Material shown:
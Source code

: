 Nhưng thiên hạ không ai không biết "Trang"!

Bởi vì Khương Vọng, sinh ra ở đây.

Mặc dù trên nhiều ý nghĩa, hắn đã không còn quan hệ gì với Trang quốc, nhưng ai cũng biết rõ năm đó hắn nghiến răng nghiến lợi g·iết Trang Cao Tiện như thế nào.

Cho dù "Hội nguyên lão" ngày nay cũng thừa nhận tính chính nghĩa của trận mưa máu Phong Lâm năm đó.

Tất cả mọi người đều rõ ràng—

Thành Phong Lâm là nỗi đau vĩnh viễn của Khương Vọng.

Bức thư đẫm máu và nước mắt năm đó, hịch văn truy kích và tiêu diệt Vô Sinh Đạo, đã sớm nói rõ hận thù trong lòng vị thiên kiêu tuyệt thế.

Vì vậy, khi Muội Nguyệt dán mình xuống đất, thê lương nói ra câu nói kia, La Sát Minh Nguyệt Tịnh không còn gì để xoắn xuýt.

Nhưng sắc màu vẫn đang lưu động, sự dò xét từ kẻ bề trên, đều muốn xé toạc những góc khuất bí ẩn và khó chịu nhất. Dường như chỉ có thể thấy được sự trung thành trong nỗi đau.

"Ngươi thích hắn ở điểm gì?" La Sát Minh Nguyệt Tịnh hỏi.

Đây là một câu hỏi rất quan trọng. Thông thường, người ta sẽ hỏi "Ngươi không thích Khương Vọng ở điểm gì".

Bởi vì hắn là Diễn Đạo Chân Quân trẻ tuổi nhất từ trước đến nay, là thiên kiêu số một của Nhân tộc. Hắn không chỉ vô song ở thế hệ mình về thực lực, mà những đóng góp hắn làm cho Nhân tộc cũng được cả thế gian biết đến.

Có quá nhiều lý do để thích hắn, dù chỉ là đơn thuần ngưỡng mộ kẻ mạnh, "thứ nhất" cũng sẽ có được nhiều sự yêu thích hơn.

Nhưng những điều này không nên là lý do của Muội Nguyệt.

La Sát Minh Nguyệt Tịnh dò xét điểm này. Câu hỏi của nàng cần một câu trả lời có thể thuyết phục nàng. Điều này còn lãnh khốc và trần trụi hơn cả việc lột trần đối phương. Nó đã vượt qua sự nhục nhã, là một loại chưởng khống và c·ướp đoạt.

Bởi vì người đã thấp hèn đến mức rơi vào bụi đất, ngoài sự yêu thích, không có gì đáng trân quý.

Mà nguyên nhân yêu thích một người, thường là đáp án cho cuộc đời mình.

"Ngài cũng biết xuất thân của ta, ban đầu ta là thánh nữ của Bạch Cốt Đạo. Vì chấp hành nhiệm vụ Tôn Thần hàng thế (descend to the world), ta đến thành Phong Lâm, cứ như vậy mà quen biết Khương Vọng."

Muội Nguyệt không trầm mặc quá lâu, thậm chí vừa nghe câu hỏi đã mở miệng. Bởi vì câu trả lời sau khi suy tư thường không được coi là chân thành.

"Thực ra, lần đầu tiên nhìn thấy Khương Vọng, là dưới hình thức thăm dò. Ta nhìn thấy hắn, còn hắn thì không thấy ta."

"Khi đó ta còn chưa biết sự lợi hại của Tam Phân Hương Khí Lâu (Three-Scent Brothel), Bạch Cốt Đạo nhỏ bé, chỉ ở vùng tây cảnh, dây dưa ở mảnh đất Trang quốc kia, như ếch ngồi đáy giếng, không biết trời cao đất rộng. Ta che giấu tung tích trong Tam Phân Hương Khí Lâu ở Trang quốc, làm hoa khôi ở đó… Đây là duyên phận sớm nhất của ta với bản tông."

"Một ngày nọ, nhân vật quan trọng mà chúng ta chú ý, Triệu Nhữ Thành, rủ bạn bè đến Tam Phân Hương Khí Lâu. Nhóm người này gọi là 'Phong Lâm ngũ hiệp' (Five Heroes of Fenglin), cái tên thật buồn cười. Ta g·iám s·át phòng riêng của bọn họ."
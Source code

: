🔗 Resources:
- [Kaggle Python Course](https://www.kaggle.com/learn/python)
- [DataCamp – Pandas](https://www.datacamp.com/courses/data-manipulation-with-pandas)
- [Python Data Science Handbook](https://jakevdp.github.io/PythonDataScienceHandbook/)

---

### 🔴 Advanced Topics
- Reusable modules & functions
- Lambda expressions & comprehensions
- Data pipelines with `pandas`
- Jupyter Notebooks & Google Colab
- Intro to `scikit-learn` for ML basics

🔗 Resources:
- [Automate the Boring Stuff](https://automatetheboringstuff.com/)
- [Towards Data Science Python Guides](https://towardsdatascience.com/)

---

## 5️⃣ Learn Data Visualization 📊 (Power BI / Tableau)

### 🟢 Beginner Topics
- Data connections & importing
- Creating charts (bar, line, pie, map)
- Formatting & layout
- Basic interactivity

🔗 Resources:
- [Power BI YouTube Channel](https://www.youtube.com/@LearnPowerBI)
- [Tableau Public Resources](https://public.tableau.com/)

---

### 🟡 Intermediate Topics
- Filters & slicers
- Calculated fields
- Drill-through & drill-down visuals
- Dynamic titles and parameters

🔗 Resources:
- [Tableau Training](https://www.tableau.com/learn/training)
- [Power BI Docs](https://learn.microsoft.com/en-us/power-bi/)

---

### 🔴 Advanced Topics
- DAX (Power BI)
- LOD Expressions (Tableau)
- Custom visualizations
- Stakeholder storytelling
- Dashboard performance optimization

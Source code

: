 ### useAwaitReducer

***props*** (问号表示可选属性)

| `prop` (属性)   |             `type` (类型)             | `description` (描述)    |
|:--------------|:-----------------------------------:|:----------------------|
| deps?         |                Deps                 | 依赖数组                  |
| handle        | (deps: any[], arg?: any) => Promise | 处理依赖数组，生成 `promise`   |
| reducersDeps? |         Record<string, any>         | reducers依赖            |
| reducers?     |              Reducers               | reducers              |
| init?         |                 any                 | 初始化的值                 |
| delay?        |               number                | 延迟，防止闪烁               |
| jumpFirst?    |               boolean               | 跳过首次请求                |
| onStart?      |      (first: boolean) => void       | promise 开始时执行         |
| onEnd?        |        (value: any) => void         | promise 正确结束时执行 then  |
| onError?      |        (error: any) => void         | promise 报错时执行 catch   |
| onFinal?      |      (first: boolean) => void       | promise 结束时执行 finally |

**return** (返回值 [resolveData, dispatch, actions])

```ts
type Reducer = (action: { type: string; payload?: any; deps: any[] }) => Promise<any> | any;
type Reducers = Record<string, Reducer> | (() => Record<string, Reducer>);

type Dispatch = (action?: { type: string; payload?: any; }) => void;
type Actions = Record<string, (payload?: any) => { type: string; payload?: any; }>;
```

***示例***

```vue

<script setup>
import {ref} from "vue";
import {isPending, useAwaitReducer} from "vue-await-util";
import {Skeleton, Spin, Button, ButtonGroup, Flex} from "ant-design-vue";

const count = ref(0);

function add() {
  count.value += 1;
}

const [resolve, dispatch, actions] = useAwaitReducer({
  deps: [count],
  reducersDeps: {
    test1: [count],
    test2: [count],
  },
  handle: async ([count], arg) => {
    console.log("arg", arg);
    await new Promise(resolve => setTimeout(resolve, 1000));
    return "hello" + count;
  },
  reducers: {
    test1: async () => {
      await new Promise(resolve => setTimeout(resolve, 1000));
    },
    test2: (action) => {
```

Activity:
Nothing past the line containing "Mặc dù trên" should be restated; transcribe the material exactly from its first line through that line.

Task output:
Source code

: Nhưng thiên hạ không ai không biết "Trang"!

Bởi vì Khương Vọng, sinh ra ở đây.

Mặc dù trên nhiều ý nghĩa, hắn đã không còn quan hệ gì với Trang quốc, nhưng ai cũng biết rõ năm đó hắn nghiến răng nghiến lợi g·iết Trang Cao Tiện như thế nào.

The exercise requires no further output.